> [AIM OF THE EXERCISE] Only those lines in the data below from the line containing "## Front page CSS" through the line containing "1. Tailwind CSS", both included, should be restated word for word.
::::::::
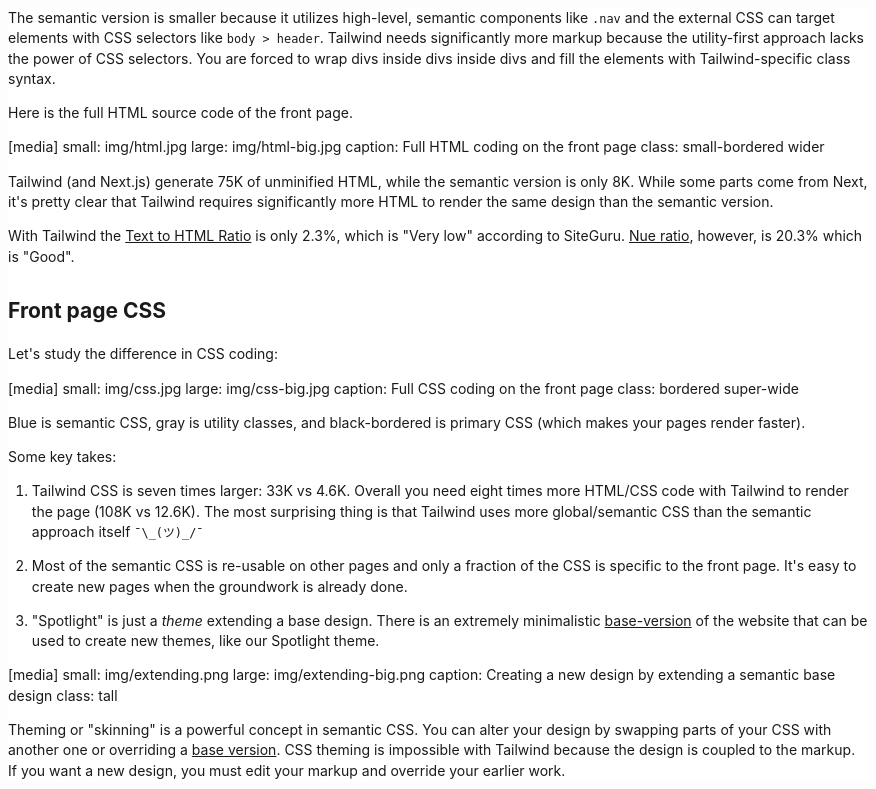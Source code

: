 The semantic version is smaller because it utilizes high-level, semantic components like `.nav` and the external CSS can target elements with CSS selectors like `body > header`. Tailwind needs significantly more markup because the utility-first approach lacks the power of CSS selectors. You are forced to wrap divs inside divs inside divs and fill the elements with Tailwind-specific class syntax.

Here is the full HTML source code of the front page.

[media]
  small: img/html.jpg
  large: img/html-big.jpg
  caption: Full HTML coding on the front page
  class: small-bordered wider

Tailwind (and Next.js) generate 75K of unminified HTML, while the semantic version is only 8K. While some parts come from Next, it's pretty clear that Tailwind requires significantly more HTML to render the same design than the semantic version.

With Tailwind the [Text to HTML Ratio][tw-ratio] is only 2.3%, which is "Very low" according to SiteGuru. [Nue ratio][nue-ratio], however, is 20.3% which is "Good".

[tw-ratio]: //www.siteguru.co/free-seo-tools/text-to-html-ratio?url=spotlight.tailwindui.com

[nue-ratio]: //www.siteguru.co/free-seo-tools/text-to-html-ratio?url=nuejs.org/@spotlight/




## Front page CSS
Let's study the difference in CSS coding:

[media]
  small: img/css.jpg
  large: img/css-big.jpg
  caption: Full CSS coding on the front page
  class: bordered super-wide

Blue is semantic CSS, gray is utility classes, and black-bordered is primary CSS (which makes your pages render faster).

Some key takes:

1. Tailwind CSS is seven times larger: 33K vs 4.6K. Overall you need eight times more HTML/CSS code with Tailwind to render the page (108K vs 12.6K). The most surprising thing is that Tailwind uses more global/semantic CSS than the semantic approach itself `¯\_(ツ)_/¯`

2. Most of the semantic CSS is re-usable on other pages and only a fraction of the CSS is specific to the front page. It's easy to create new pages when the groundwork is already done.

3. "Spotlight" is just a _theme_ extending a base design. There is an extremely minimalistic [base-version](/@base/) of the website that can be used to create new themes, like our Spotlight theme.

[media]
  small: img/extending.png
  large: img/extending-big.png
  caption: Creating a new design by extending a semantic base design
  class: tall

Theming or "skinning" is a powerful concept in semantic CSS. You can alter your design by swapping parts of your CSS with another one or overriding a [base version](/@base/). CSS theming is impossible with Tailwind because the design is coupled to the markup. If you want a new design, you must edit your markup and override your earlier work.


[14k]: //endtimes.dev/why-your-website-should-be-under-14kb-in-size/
::::::::
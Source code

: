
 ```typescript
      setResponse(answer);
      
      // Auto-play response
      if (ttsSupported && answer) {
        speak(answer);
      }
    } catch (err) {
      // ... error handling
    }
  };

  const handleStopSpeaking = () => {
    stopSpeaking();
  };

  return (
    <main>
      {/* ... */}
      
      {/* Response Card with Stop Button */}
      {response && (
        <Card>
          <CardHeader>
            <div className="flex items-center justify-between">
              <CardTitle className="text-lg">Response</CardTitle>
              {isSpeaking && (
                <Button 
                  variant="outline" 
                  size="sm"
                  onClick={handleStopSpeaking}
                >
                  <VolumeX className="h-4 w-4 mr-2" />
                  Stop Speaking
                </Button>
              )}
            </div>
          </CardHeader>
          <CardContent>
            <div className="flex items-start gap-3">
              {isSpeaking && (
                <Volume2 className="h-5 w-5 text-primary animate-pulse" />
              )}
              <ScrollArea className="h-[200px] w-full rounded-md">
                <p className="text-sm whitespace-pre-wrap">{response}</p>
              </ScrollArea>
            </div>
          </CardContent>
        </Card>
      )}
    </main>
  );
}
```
::::::::
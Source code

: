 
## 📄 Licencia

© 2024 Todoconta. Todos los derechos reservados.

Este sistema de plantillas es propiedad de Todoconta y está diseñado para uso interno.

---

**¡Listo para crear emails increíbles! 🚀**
::::::::
> [TASK RESPONSE]
## Front page CSS
Let's study the difference in CSS coding:

[media]
  small: img/css.jpg
  large: img/css-big.jpg
  caption: Full CSS coding on the front page
  class: bordered super-wide

Blue is semantic CSS, gray is utility classes, and black-bordered is primary CSS (which makes your pages render faster).

Some key takes:

1. Tailwind CSS is seven times larger: 33K vs 4.6K. Overall you need eight times more HTML/CSS code with Tailwind to render the page (108K vs 12.6K). The most surprising thing is that Tailwind uses more global/semantic CSS than the semantic approach itself `¯\_(ツ)_/¯`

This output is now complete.